Tribeca Film Festival to open with more than 100 films, controversy

Sandy Kenyon Image
Wednesday, April 13, 2016
Tribeca Film Festival to open with more than 100 films, controversy
Sandy Kenyon sits down with Robert De Niro, the festival's founder

The TriBeCa Film Festival, an event that attracts people from all corners of the world to New York for a week-and-a-half long celebration of film, kicks off Thursday.

This year's festival includes dramas featuring comedian Eddie Murphy and ABC TV star Viola Davis, along with another featuring Kevin Spacey as President Richard Nixon. But a film that won't be showing stole many of the headlines.

The Lower Manhattan get-together will showcase more than 100 movies, a third of them directed by women, like Katie Holmes. And that's something of which founder Robert De Niro is proud.

"It's important for those of us in the industry to support not just women filmmakers, but black, Latino and all filmmakers," he said. "Not just white guys."
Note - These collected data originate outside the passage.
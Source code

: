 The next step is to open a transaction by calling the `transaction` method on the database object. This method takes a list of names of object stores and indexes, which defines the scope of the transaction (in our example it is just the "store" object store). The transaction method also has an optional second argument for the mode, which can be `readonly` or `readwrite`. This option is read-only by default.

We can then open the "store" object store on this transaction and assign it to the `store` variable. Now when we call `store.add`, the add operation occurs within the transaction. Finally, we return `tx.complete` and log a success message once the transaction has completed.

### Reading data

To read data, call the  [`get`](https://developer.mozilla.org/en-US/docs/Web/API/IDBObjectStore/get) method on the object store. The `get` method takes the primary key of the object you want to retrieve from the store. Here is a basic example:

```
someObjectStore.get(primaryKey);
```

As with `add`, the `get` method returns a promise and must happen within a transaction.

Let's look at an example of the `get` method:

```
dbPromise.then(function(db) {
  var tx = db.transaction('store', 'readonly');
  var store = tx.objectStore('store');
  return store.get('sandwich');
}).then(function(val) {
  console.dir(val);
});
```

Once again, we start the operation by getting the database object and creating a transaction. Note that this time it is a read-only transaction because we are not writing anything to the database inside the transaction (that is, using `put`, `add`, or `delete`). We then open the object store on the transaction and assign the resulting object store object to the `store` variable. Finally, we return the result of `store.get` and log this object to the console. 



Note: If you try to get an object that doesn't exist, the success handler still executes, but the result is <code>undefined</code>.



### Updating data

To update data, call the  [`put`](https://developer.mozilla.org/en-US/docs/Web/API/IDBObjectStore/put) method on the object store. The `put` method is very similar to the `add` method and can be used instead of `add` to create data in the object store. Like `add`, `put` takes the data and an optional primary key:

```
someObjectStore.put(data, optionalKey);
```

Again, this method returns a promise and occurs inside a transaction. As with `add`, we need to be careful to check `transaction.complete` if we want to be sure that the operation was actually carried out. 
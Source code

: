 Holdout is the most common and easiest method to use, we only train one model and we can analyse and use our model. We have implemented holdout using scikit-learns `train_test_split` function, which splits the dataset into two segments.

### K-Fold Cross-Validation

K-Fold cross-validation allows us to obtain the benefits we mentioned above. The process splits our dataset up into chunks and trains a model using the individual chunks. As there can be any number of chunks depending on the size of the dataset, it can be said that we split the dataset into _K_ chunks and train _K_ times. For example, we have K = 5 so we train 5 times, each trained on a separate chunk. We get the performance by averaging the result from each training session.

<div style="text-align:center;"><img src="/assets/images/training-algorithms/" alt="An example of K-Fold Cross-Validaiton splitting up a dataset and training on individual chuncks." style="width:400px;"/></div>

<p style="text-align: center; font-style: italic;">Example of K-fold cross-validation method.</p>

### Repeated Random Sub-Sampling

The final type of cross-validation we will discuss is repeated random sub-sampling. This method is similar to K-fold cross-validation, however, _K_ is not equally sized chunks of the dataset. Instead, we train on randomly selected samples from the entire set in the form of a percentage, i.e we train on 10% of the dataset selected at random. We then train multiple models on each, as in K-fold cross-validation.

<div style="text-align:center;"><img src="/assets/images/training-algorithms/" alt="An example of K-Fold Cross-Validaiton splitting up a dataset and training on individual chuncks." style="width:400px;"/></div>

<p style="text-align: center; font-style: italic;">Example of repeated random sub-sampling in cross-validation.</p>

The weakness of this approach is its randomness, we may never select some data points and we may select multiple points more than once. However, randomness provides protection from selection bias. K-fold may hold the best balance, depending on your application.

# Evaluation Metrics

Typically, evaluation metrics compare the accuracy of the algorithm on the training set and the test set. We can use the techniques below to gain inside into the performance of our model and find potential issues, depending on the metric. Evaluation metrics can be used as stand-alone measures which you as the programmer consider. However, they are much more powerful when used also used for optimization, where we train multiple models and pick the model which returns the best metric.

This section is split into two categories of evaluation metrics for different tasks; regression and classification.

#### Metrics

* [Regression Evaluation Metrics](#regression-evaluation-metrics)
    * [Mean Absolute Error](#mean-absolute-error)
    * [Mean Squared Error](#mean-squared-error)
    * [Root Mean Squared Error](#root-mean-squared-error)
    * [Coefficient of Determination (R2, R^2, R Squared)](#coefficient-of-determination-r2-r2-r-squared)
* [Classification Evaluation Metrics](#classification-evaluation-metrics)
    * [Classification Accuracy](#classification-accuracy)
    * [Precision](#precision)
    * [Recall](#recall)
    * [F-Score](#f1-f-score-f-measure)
De Niro and his business partner, Jane Rosenthal, started the TriBeCa Film Festival in 2001 to revitalize a neighborhood that was devastated on September 11th. The festival has continued to steadily grow since its inception.

The 2016 festival also features a reunion of the "Taxi Driver" cast and a new hub of technology where visitors become participants.

"It was a special effort from all of us, by all of us," De Niro said. "A nod to the past is accompanied by a glance into a future, where we won't just watch films, we'll be in them."

Adding the technology element was an important advancement.

"We're always interested in new technology and new platforms," Rosenthal said. "But it's not just technology. You have to have the right stories."

One documentary, "Vaxxed," which suggests vaccinations can cause grievous harm to innocent children, was pulled amid a wave of backlash after its inclusion was announced. Rosenthal and De Niro feared that it might overshadow the other films.

"I don't want to do anything to the festival that will make certain people uncomfortable," Rosenthal said.

When "Vaxxed" was pulled from the lineup, the Associated Press noted that scientific research has consistently found the vaccines given to children for measles, mumps and rubella are safe and have no link to autism. It is a personal issue De Niro, who has a child with autism. The star said he just wanted to encourage discussion, and he certainly did after the film was picked up by the famous Angelika Theater for a two-week run that opened to sold-out shows.

The picture from Andrew Wakefield will open Friday at Santa Monica's Laemmle Monica Film Center and Pasadena's Laemmle Playhouse 7.